篠山城は、「笹山」と呼ばれる独立丘陵に築かれ、高虎の伝記の通りその西と東を「飛ノ山」、「王地山」という同規模の丘陵が挟んでいる。また、笹山の南には篠山川が流れ、2つの丘陵と相まって城の護りを強固なものにしている。「笹山の東に王地山があるのは武運長久の徴である」として、笹山に築城が決定されたという伝説も残っているが、実のところはこの笹山を囲う2つの丘陵と河川が、城と城下町を護る要害たり得たからである。
城と同様、城下町も防御に徹して形作られている。例えば、王地山と城との間を流れる黒岡川を、堀として城下に引き込んでいる。そして、その土手には竹を植えている。また、城下を通る街道は、カギ型やT字型に曲げている。すべて、敵の侵入を阻止するための措置である。さらに、城下の出入口には寺院を配置している。城下の出入口は護りが弱いため、寺院に砦としての機能を持たせたのである。当然ながら、武士や足軽の屋敷にしても、その身分によって居住区域を分け、藩主の住む本丸を護るよう重層的に配置している。

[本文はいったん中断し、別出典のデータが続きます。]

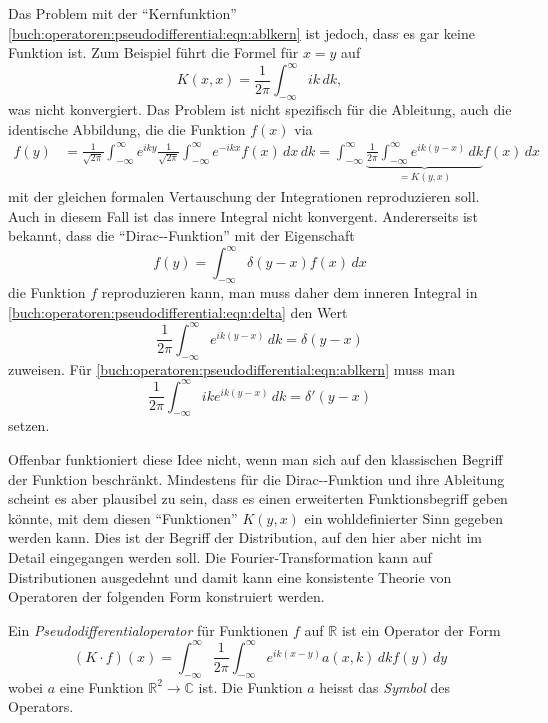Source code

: Das Problem mit der ``Kernfunktion''
\eqref{buch:operatoren:pseudodifferential:eqn:ablkern}
ist jedoch, dass es gar keine Funktion ist.
Zum Beispiel führt die Formel für $x=y$ auf
\[
K(x,x)
=
\frac{1}{2\pi}
\int_{-\infty}^\infty 
ik\,dk,
\]
was nicht konvergiert.
Das Problem ist nicht spezifisch für die Ableitung, auch die identische
Abbildung, die die Funktion $f(x)$ via
\begin{align}
f(y)
&=
\frac{1}{\!\sqrt{2\pi}}
\int_{-\infty}^\infty
e^{iky}
\frac{1}{\!\sqrt{2\pi}}
\int_{-\infty}^\infty
e^{-ikx}
f(x)
\,dx
\,dk
=
\int_{-\infty}^\infty
\underbrace{
\frac{1}{2\pi}
\int_{-\infty}^\infty
e^{ik(y-x)}
\,dk
}_{\displaystyle = K(y,x)}
f(x)
\,dx
\label{buch:operatoren:pseudodifferential:eqn:delta}
\end{align}
mit der gleichen formalen Vertauschung der Integrationen reproduzieren
soll.
Auch in diesem Fall ist das innere Integral nicht konvergent.
Andererseits ist bekannt, dass die ``Dirac-\textdelta-Funktion'' 
mit der Eigenschaft
\[
f(y) = \int_{-\infty}^\infty \delta(y-x) f(x)\,dx
\]
die Funktion $f$ reproduzieren kann, man muss daher dem inneren
Integral in \eqref{buch:operatoren:pseudodifferential:eqn:delta} den
Wert
\[
\frac{1}{2\pi}
\int_{-\infty}^\infty e^{ik(y-x)} \,dk
=
\delta (y-x)
\]
zuweisen.
Für
\eqref{buch:operatoren:pseudodifferential:eqn:ablkern}
muss man
\[
\frac{1}{2\pi}
\int_{-\infty}^\infty ike^{ik(y-x)} \,dk
=
\delta'(y-x)
\]
setzen.

Offenbar funktioniert diese Idee nicht, wenn man sich auf den 
klassischen Begriff der Funktion beschränkt.
Mindestens für die Dirac-\textdelta-Funktion und ihre Ableitung
scheint es aber plausibel zu sein, dass es einen erweiterten
Funktionsbegriff geben könnte, mit dem diesen ``Funktionen'' $K(y,x)$
ein wohldefinierter Sinn gegeben werden kann.
Dies ist der Begriff der Distribution, auf den hier aber nicht
im Detail eingegangen werden soll.
Die Fourier-Transformation kann auf Distributionen ausgedehnt und
damit kann eine konsistente Theorie von Operatoren der folgenden Form
konstruiert werden.

\begin{definition}
Ein {\em Pseudodifferentialoperator} für Funktionen $f$ auf $\mathbb{R}$ ist
ein Operator der Form
\[
(K\cdot f)(x)
=
\int_{-\infty}^\infty
\frac{1}{2\pi}
\int_{-\infty}^\infty
e^{ik(x-y)}
a(x,k)
\,dk
f(y)\,dy
\]
wobei $a$ eine Funktion $\mathbb{R}^2\to\mathbb{C}$ ist.
Die Funktion $a$ heisst das {\em Symbol} des Operators.
\end{definition}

城と城下町は、一藩の政治経済の中心地という性格も併せ持っている。城の本丸には公式行事に使用される大書院や藩主の住まいである御殿を建てている。また、藩経済を統制するために、商工業者の住む町屋を、城下を貫く街道沿いに集めている。城完成の翌年、慶長15年(1610)1月には、城下町の地割を行い、八上から町屋を新城下に移したとある。